━━ RECORDS FOR THE EXERCISE

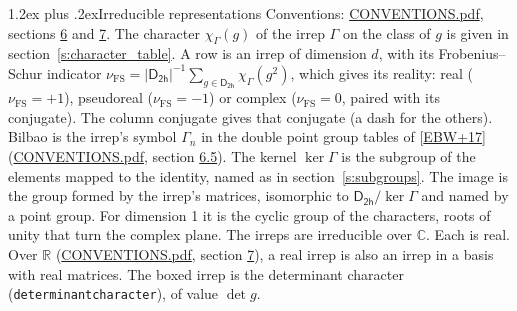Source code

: \documentclass[10pt,a4paper]{article}
\makeatletter
\renewcommand\section{\@startsection{section}{1}{\z@}{-3ex plus -1ex minus -.2ex}%
  {1.2ex plus .2ex}{\normalfont\large\sffamily\bfseries\color{parttitle}}}
\numberwithin{equation}{section}
\newcommand{\grp}[1]{\mathsf{#1}}
\newcommand{\irchar}[1]{\chi_{#1}}
\newcommand{\fsind}{\nu_{\mathrm{FS}}}
\makeatother
\begin{document}
\section{Irreducible representations}\label{s:irreps}
Conventions: \href{../../CONVENTIONS.pdf}{CONVENTIONS.pdf}, sections \href{../../CONVENTIONS.pdf\#conv.6}{6} and \href{../../CONVENTIONS.pdf\#conv.7}{7}.
\leavevmode\label{n:function.character}\label{n:irrep.Gamma}The character $\irchar{\Gamma}(g)$ of the irrep $\Gamma$ on the class of $g$ is given in section~\ref{s:character_table}.
\leavevmode\label{n:index.dimension}\label{n:index.frobenius}\label{n:head.irrep}\label{n:head.reality}A row is an irrep of dimension $d$, with its Frobenius--Schur indicator $\fsind = |\grp{D_{2h}}|^{-1}\allowbreak\sum_{g\in\grp{D_{2h}}}\irchar{\Gamma}(g^2)$, which gives its reality: real ($\fsind = +1$), pseudoreal ($\fsind = -1$) or complex ($\fsind = 0$, paired with its conjugate). \label{n:head.conjugate}The column conjugate gives that conjugate (a dash for the others). \label{n:head.bilbao}\label{n:irrep.alias.gamma}Bilbao is the irrep's symbol $\Gamma_n$ in the double point group tables of [\href{../../../REFERENCES.pdf\#ref.EBW+17}{EBW+17}] (\href{../../CONVENTIONS.pdf}{CONVENTIONS.pdf}, section \href{../../CONVENTIONS.pdf\#conv.6.5}{6.5}). \label{n:head.kernel}The kernel $\ker\Gamma$ is the subgroup of the elements mapped to the identity, named as in section~\ref{s:subgroups}. \label{n:head.image}The image is the group formed by the irrep's matrices, isomorphic to $\grp{D_{2h}}/\ker\Gamma$ and named by a point group. For dimension 1 it is the cyclic group of the characters, roots of unity that turn the complex plane. The irreps are irreducible over $\mathbb{C}$. Each is real. Over $\mathbb{R}$ (\href{../../CONVENTIONS.pdf}{CONVENTIONS.pdf}, section \href{../../CONVENTIONS.pdf\#conv.7}{7}), a real irrep is also an irrep in a basis with real matrices. \label{n:mark.determinant}The boxed irrep is the determinant character (\texttt{determinantcharacter}), of value $\det g$.
\setlength{\emergencystretch}{2em}\par\setlength{\emergencystretch}{0pt}
\end{document}

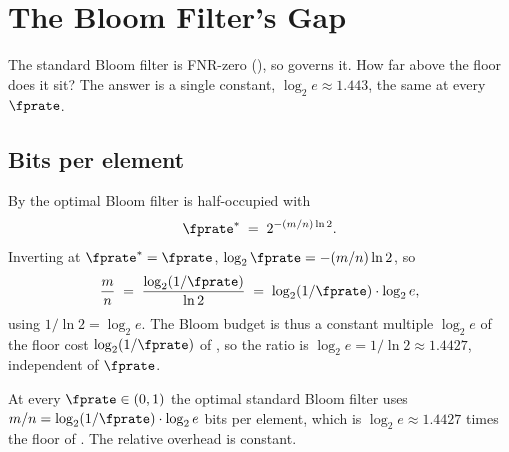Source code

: %

\section{The Bloom Filter's Gap}
\label{sec:bloom-gap}

The standard Bloom filter is FNR-zero (), so
 governs it. How far above the floor does it sit? The
answer is a single constant, $\log_2 e \approx 1.443$, the same at every
$\fprate$.

\subsection*{Bits per element}

By  the optimal Bloom filter is half-occupied with
\begin{equation}
\label{eq:bloom-optimal-fpr-recall}
  \fprate^* \;=\; 2^{-(m/n)\ln 2}.
\end{equation}
Inverting at $\fprate^* = \fprate$, $\log_2 \fprate = -(m/n)\ln 2$, so
\begin{equation}
\label{eq:bloom-bits-per-element}
  \frac{m}{n} \;=\; \frac{\log_2(1/\fprate)}{\ln 2}
  \;=\; \log_2(1/\fprate)\cdot \log_2 e,
\end{equation}
using $1/\ln 2 = \log_2 e$. The Bloom budget is thus a constant multiple
$\log_2 e$ of the floor cost $\log_2(1/\fprate)$ of ,
so the ratio is $\log_2 e = 1/\ln 2 \approx 1.4427$, independent of $\fprate$.

\begin{proposition}
\label{prop:bloom-overhead}
At every $\fprate \in (0,1)$ the optimal standard Bloom filter uses $m/n =
\log_2(1/\fprate)\cdot\log_2 e$ bits per element, which is $\log_2 e \approx
1.4427$ times the floor of . The relative overhead is
constant.
\end{proposition}

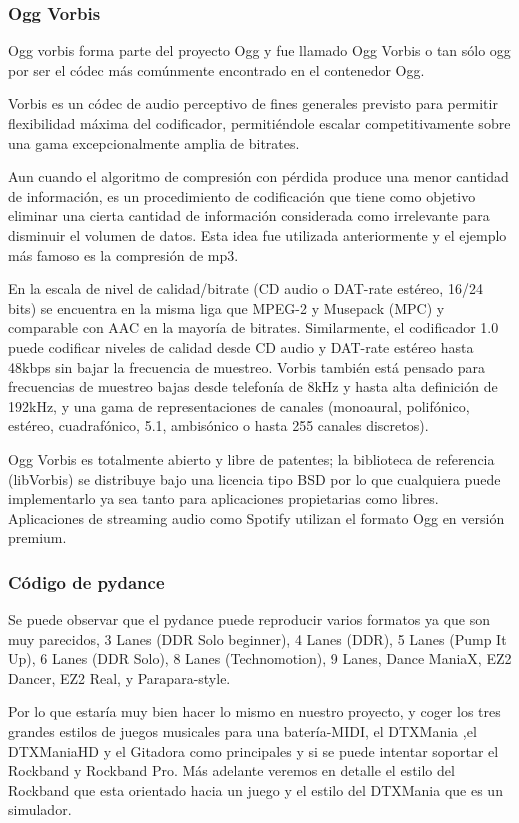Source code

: \documentclass[a4paper,11pt,oneside]{book}
\begin{document}
\subsubsection{Ogg Vorbis} Ogg vorbis forma parte del proyecto Ogg y fue llamado Ogg Vorbis o tan sólo ogg por ser el códec más comúnmente encontrado en el contenedor Ogg.

Vorbis es un códec de audio perceptivo de fines generales previsto para permitir flexibilidad máxima del codificador, permitiéndole escalar competitivamente sobre una gama excepcionalmente amplia de bitrates.

Aun cuando el algoritmo de compresión con pérdida produce una menor cantidad de información, es un procedimiento de codificación que tiene como objetivo eliminar una cierta cantidad de información considerada como irrelevante para disminuir el volumen de datos. Esta idea fue utilizada anteriormente y el ejemplo más famoso es la compresión de mp3.

En la escala de nivel de calidad/bitrate (CD audio o DAT-rate estéreo, 16/24 bits) se encuentra en la misma liga que MPEG-2 y Musepack (MPC) y comparable con AAC en la mayoría de bitrates. Similarmente, el codificador 1.0 puede codificar niveles de calidad desde CD audio y DAT-rate estéreo hasta 48kbps sin bajar la frecuencia de muestreo. Vorbis también está pensado para frecuencias de muestreo bajas desde telefonía de 8kHz y hasta alta definición de 192kHz, y una gama de representaciones de canales (monoaural, polifónico, estéreo, cuadrafónico, 5.1, ambisónico o hasta 255 canales discretos).

Ogg Vorbis es totalmente abierto y libre de patentes; la biblioteca de referencia (libVorbis) se distribuye bajo una licencia tipo BSD por lo que cualquiera puede implementarlo ya sea tanto para aplicaciones propietarias como libres. Aplicaciones de streaming audio como Spotify utilizan el formato Ogg en versión premium.

\subsubsection{Código de pydance}

Se puede observar que el pydance puede reproducir varios formatos ya que son muy parecidos, 3 \gls{Lanes} (DDR Solo beginner), 4 \gls{Lanes} (DDR), 5 \gls{Lanes} (Pump It Up), 6 \gls{Lanes} (DDR Solo), 8 \gls{Lanes} (Technomotion), 9 \gls{Lanes}, Dance ManiaX, EZ2 Dancer, EZ2 Real, y Parapara-style.

Por lo que estaría muy bien hacer lo mismo en nuestro proyecto, y coger los tres grandes estilos de juegos musicales para una batería-MIDI, el DTXMania ,el DTXManiaHD y el Gitadora como principales y si se puede intentar soportar el Rockband y Rockband Pro. Más adelante veremos en detalle el estilo del Rockband que esta orientado hacia un juego y el estilo del DTXMania que es un simulador.
\end{document}
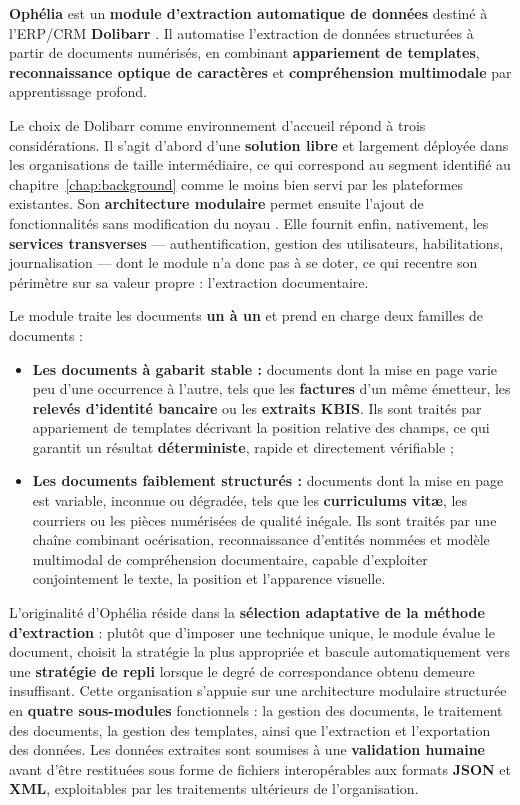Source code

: \textbf{Ophélia} est un \textbf{module d'extraction automatique de données} destiné à
l'ERP/CRM \textbf{Dolibarr} \cite{dolibarr2025doc}. Il automatise l'extraction de données
structurées à partir de documents numérisés, en combinant \textbf{appariement de templates},
\textbf{reconnaissance optique de caractères} et \textbf{compréhension multimodale} par
apprentissage profond.

Le choix de Dolibarr comme environnement d'accueil répond à trois considérations. Il s'agit
d'abord d'une \textbf{solution libre} et largement déployée dans les organisations de taille
intermédiaire, ce qui correspond au segment identifié au chapitre~\ref{chap:background} comme
le moins bien servi par les plateformes existantes. Son \textbf{architecture modulaire}
permet ensuite l'ajout de fonctionnalités sans modification du noyau
\cite{dolibarr2025devguide}. Elle fournit enfin, nativement, les \textbf{services transverses}
— authentification, gestion des utilisateurs, habilitations, journalisation — dont le module
n'a donc pas à se doter, ce qui recentre son périmètre sur sa valeur propre : l'extraction
documentaire.

Le module traite les documents \textbf{un à un} et prend en charge deux familles de
documents :

\begin{itemize}
    \item[\opmanicule] \textbf{Les documents à gabarit stable :} documents dont la mise en
    page varie peu d'une occurrence à l'autre, tels que les \textbf{factures} d'un même
    émetteur, les \textbf{relevés d'identité bancaire} ou les \textbf{extraits KBIS}. Ils sont
    traités par appariement de templates décrivant la position relative des champs, ce qui
    garantit un résultat \textbf{déterministe}, rapide et directement vérifiable ;

    \item[\opmanicule] \textbf{Les documents faiblement structurés :} documents dont la mise
    en page est variable, inconnue ou dégradée, tels que les \textbf{curriculums vit{\ae}},
    les courriers ou les pièces numérisées de qualité inégale. Ils sont traités par une chaîne
    combinant océrisation, reconnaissance d'entités nommées et modèle multimodal de
    compréhension documentaire, capable d'exploiter conjointement le texte, la position et
    l'apparence visuelle.
\end{itemize}

L'originalité d'Ophélia réside dans la \textbf{sélection adaptative de la méthode
d'extraction} : plutôt que d'imposer une technique unique, le module évalue le document,
choisit la stratégie la plus appropriée et bascule automatiquement vers une \textbf{stratégie
de repli} lorsque le degré de correspondance obtenu demeure insuffisant. Cette organisation
s'appuie sur une architecture modulaire structurée en \textbf{quatre sous-modules}
fonctionnels : la gestion des documents, le traitement des documents, la gestion des
templates, ainsi que l'extraction et l'exportation des données. Les données extraites sont
soumises à une \textbf{validation humaine} avant d'être restituées sous forme de fichiers
interopérables aux formats \textbf{JSON} et \textbf{XML}, exploitables par les traitements
ultérieurs de l'organisation.

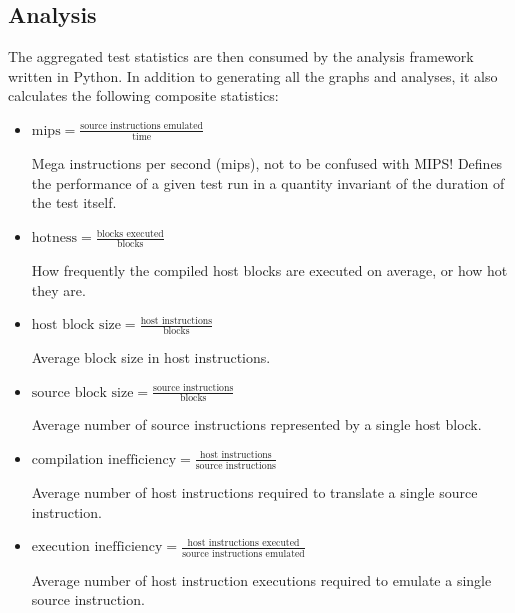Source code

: \subsection{Analysis}

The aggregated test statistics are then consumed by the analysis framework written in Python. In addition to generating all the graphs and analyses, it also calculates the following composite statistics:

\begin{itemize}
    \item \textbf{$\text{mips} = \frac{\text{source instructions emulated}}{\text{time}}$}
    
    Mega instructions per second (mips), not to be confused with MIPS! Defines the performance of a given test run in a quantity invariant of the duration of the test itself.

    \item \textbf{$\text{hotness} = \frac{\text{blocks executed}}{\text{blocks}}$}
    
    How frequently the compiled host blocks are executed on average, or how hot they are.

    \item \textbf{$\text{host block size} = \frac{\text{host instructions}}{\text{blocks}}$}
    
    Average block size in host instructions.

    \item \textbf{$\text{source block size} = \frac{\text{source instructions}}{\text{blocks}}$}

    Average number of source instructions represented by a single host block.

    \item \textbf{$\text{compilation inefficiency} = \frac{\text{host instructions}}{\text{source instructions}}$}
    
    Average number of host instructions required to translate a single source instruction.
    
    \item \textbf{$\text{execution inefficiency} = \frac{\text{host instructions executed}}{\text{source instructions emulated}}$}
    
    Average number of host instruction executions required to emulate a single source instruction.
\end{itemize}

━━━━

◆ **TASK TO CARRY OUT**
Using the listing above, copy exactly the line that contains "intermédiaire, ce qui", the line that contains "permet ensuite l'ajout", and each line that falls between them.

◆ **OUTPUT OF THE EXERCISE**
intermédiaire, ce qui correspond au segment identifié au chapitre~\ref{chap:background} comme
le moins bien servi par les plateformes existantes. Son \textbf{architecture modulaire}
permet ensuite l'ajout de fonctionnalités sans modification du noyau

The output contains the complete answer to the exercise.